Now, uneducated money aren’t just losing their paper profits, but also losing their principal. That’s when panic turns into capitulation. “This thing keeps dropping. You know what? I’m out. I can’t take this anymore.”
They sell into the weakness, speeding up the decline.

As the remaining emotional sellers ‘throw in the towel,’ the stock bottoms and bounces.

Those recent sellers may actually buy the stock again, then lose more money as it quickly hits resistance from all the overhead supply.
(‘Overhead supply’ is another term for overhead resistance, created by all the people who bought the stock higher and are now looking to get out at breakeven. Price has a memory!)
This is quickly followed by angry declarations like: “The stock market is a scam! I’m done. I’m closing my account.”
For those who doggedly won’t sell, depression awaits as the stock continues to move sideways (Stage 1 again), wondering: “What do I do now? It’s not even going up now!” And the more they watch the stock grind sideways, day after day, the more depression sets in.
Those depressed holders become the supply for the next generation of ‘smart money.’ The cycle restarts—as it always does.

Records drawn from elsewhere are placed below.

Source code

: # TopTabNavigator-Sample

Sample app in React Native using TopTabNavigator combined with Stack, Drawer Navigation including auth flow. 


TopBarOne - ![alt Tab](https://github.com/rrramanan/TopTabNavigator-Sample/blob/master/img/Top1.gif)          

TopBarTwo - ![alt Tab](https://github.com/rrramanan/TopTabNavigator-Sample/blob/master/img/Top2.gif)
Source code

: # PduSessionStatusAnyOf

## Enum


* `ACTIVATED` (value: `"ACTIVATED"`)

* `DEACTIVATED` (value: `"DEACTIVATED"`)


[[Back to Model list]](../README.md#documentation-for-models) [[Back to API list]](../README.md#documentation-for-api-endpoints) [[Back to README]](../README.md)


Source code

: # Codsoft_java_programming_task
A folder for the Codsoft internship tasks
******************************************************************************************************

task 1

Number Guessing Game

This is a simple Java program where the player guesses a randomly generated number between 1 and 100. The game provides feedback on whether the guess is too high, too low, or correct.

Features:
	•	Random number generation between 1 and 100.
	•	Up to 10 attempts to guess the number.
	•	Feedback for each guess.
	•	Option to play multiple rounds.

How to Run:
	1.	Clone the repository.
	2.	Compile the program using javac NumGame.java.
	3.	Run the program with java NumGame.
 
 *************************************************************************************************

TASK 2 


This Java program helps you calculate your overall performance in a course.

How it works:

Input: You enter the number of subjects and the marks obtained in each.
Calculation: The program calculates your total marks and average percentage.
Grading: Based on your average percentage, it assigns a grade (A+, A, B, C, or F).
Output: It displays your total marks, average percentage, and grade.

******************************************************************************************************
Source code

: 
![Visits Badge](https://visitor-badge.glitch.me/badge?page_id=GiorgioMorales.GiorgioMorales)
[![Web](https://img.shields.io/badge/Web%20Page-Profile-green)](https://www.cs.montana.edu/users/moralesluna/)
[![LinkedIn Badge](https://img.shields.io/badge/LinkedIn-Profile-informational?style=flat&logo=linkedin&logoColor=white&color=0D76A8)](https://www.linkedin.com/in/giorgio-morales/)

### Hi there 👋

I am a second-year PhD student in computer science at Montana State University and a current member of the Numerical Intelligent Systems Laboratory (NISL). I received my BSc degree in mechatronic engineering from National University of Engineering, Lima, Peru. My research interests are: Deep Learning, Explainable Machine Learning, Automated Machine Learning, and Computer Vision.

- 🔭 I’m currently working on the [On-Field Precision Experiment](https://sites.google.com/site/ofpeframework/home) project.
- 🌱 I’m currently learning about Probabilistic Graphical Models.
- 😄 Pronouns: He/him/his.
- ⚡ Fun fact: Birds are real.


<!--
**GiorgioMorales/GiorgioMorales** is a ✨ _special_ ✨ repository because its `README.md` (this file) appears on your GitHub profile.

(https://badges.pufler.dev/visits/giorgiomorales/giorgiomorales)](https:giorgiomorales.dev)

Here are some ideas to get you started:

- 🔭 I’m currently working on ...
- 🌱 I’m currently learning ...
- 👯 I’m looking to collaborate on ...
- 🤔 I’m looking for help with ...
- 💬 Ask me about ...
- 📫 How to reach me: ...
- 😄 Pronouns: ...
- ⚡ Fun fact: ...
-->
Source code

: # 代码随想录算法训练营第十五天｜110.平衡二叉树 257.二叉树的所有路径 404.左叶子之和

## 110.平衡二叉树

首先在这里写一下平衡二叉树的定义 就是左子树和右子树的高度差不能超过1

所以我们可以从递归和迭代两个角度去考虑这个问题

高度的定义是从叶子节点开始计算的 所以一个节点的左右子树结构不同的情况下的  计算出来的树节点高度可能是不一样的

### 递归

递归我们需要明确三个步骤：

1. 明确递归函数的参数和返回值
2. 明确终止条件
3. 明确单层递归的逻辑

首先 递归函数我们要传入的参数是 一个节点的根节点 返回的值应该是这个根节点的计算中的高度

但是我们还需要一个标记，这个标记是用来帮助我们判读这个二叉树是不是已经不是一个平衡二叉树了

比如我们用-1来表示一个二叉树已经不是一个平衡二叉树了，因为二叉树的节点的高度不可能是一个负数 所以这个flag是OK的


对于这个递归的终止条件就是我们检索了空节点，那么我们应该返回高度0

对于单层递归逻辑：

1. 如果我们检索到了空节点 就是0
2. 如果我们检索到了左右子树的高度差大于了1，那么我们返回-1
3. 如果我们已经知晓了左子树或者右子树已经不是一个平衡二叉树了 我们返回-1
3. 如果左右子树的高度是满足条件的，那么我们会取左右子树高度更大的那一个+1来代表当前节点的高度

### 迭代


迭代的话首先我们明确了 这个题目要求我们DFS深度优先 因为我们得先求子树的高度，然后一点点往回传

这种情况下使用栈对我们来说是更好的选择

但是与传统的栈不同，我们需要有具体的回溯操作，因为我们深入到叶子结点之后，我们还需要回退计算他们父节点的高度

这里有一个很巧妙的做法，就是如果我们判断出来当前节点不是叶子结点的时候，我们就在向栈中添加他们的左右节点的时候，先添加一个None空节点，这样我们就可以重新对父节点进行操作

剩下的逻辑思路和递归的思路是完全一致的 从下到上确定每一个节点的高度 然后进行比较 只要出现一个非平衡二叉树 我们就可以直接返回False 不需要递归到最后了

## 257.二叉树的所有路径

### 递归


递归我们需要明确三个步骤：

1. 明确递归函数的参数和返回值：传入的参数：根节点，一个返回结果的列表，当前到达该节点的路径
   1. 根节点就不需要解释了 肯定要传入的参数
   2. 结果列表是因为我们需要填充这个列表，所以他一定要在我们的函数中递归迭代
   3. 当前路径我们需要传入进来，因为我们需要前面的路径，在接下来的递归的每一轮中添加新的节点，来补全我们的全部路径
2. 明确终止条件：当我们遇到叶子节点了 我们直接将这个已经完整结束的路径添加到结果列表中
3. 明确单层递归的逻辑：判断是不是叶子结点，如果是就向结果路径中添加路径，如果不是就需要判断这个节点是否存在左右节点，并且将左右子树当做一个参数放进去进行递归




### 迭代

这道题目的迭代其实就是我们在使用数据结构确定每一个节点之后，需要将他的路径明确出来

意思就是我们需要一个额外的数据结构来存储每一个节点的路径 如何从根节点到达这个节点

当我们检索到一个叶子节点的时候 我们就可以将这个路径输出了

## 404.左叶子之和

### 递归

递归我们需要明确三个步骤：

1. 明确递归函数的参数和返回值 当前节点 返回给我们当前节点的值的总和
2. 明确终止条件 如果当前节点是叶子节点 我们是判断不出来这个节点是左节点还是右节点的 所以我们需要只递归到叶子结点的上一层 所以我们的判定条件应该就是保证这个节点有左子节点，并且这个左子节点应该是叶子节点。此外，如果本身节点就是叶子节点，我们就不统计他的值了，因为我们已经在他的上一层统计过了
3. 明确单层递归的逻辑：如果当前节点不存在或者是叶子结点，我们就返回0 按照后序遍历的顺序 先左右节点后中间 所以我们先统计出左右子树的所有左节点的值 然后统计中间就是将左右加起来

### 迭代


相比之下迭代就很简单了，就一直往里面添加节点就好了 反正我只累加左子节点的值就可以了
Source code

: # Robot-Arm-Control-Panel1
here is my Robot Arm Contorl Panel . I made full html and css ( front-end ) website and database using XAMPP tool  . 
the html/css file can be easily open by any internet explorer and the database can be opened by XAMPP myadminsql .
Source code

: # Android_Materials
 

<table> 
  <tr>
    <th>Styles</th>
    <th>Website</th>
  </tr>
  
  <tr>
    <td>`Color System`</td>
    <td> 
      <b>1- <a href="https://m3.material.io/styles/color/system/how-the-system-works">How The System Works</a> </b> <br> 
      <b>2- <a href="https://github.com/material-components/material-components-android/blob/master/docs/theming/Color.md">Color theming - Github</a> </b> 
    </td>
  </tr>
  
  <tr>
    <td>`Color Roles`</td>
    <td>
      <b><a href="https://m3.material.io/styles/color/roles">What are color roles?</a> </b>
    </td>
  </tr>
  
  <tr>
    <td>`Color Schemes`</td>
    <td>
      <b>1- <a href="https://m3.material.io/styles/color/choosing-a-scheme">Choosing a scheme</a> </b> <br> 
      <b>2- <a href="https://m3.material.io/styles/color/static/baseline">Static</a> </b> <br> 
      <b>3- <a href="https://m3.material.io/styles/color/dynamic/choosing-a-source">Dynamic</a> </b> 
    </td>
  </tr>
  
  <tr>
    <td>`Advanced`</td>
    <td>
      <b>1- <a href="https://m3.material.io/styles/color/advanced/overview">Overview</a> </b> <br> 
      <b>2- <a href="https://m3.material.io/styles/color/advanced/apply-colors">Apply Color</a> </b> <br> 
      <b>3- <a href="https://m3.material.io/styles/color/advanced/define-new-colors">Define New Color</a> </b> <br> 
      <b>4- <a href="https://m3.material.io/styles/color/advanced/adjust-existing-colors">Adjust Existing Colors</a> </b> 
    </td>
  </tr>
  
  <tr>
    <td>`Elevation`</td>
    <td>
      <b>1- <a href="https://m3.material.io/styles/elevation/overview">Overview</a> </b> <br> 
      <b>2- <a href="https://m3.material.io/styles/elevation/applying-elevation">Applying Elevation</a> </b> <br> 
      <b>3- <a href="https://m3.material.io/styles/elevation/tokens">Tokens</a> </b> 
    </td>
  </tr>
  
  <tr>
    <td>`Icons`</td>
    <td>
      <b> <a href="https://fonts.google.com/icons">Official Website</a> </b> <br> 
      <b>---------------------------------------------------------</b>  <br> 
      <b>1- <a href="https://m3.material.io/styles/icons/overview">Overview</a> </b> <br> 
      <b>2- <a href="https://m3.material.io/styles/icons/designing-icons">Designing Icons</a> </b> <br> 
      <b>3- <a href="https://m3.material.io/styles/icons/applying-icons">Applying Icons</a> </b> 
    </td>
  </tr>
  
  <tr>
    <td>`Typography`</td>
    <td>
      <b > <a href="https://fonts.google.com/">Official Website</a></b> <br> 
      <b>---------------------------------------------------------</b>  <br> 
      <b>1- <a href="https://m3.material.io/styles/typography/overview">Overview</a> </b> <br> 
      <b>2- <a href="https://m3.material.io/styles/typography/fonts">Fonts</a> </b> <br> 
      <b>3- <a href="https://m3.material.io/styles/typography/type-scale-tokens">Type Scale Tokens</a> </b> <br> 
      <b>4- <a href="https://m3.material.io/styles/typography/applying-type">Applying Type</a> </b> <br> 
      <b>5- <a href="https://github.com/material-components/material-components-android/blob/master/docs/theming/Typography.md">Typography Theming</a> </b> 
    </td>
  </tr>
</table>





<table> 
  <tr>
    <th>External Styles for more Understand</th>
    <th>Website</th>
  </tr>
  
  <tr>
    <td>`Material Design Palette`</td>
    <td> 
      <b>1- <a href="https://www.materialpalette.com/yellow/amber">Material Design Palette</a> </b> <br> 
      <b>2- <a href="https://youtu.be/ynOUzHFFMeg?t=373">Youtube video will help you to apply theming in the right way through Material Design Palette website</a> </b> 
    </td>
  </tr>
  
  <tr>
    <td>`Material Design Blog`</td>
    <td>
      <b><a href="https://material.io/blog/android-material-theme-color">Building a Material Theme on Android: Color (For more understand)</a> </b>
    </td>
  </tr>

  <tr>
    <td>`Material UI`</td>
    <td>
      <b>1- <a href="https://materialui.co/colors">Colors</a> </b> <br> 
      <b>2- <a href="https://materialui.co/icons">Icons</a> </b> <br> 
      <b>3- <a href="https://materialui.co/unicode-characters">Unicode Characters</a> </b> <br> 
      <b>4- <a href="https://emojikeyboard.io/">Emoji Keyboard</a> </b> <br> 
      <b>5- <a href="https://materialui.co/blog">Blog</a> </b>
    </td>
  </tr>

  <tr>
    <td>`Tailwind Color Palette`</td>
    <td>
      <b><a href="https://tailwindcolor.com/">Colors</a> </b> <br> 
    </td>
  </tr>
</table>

Remember the 6 Pillars of Price Action:

1⃣ Only price pays™
2⃣ Price movement is purely a function of supply and demand
3⃣ The market is a discounting mechanism
4⃣ Price isn’t just the effect, but also the cause
5⃣ The only true constant in the market is human nature
6⃣ Markets possess fractal properties
Today’s article dug deeper into Pillar 5, but also links to the other Pillars. The ‘force’ behind the emotional cycle is human nature, but also reflects how the market is a discounting mechanism, and how price can be the cause—even if it’s also a function of supply and demand.
Furthermore, participants go through the same emotions, whether on a monthly, daily, or 1-minute chart, creating the fractal market structure. No matter their strategy or timeframe, every participant is anchored to their entry price, so the same (or similar) patterns appear on alltimeframes.
Finally, never forget that only price pays. Price doesn’t just tell the truth of supply and demand—it is your scorecard. Everything else comes after price, including the AVWAP, so make sure you understand the Pillars of Price Action!